---------- EXTRACTED INFORMATION ----------

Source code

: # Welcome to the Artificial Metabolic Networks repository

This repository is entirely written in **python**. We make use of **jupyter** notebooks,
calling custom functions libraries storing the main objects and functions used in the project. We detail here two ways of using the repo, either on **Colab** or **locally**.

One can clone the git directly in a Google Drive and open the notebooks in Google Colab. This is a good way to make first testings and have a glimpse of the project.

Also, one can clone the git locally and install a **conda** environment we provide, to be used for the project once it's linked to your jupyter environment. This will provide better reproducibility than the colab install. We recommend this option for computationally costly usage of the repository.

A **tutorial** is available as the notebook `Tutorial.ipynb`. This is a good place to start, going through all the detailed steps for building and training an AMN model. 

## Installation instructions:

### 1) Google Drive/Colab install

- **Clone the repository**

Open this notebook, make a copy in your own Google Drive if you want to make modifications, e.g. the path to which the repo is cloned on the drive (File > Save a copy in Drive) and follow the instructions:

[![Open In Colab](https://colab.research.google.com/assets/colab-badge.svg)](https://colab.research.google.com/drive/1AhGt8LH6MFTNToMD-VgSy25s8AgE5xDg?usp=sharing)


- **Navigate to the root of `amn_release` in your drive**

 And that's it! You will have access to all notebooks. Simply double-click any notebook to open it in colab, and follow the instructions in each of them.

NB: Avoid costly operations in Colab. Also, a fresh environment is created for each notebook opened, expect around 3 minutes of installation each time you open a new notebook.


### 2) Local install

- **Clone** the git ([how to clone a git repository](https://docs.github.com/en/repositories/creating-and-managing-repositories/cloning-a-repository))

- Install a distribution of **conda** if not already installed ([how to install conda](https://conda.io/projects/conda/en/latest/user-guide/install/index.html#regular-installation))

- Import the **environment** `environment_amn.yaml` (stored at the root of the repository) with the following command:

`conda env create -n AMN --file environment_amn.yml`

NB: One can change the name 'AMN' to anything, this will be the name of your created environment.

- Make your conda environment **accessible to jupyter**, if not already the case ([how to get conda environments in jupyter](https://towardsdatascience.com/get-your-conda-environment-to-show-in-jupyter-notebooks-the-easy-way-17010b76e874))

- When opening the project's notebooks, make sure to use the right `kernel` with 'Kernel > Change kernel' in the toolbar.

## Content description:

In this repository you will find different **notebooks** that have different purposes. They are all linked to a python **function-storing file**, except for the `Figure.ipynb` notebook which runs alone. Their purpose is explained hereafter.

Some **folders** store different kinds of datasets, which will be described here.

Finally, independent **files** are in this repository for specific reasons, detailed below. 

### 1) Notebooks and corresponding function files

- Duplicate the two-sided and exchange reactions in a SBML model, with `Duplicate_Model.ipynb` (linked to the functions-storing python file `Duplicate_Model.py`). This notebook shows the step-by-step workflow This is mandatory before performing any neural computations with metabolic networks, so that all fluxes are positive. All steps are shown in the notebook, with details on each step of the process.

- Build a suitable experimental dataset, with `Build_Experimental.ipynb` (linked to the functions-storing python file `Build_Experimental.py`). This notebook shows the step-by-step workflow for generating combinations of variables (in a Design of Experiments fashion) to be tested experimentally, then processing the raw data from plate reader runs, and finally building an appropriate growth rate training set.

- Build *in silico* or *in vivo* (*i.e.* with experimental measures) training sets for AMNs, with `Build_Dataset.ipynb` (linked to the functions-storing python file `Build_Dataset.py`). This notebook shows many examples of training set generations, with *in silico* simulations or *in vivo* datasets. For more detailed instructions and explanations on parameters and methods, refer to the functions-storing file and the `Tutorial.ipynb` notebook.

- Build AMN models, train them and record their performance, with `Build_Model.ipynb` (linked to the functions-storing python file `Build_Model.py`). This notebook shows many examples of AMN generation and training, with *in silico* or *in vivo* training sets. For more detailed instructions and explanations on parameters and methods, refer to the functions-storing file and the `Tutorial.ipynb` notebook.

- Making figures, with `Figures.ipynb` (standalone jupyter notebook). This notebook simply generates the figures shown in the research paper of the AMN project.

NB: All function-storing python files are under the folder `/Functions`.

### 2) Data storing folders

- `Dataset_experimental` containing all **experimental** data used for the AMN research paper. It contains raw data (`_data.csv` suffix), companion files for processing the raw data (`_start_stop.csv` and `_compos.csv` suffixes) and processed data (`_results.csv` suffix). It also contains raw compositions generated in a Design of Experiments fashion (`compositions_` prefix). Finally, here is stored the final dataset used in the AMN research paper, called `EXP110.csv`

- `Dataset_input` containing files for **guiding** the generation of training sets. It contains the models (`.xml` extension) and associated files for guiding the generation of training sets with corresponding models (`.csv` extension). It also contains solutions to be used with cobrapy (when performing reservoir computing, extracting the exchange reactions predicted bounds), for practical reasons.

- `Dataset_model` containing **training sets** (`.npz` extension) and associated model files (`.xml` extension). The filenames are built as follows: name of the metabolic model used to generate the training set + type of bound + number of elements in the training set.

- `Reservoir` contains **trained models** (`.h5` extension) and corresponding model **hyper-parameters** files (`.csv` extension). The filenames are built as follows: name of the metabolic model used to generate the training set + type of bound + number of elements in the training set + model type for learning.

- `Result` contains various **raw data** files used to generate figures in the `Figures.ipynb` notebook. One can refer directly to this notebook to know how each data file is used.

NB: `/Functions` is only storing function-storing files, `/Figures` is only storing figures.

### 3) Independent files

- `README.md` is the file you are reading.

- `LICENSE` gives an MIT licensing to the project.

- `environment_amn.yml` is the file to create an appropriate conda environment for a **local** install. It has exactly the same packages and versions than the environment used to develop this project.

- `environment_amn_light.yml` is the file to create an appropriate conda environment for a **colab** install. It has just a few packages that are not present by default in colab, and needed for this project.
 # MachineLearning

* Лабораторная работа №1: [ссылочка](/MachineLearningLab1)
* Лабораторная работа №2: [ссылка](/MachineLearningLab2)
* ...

----------

Filter the records above, keeping each line that contains the word "работа".

▶ [RESULT BELOW]
* Лабораторная работа №1: [ссылочка](/MachineLearningLab1)
* Лабораторная работа №2: [ссылка](/MachineLearningLab2)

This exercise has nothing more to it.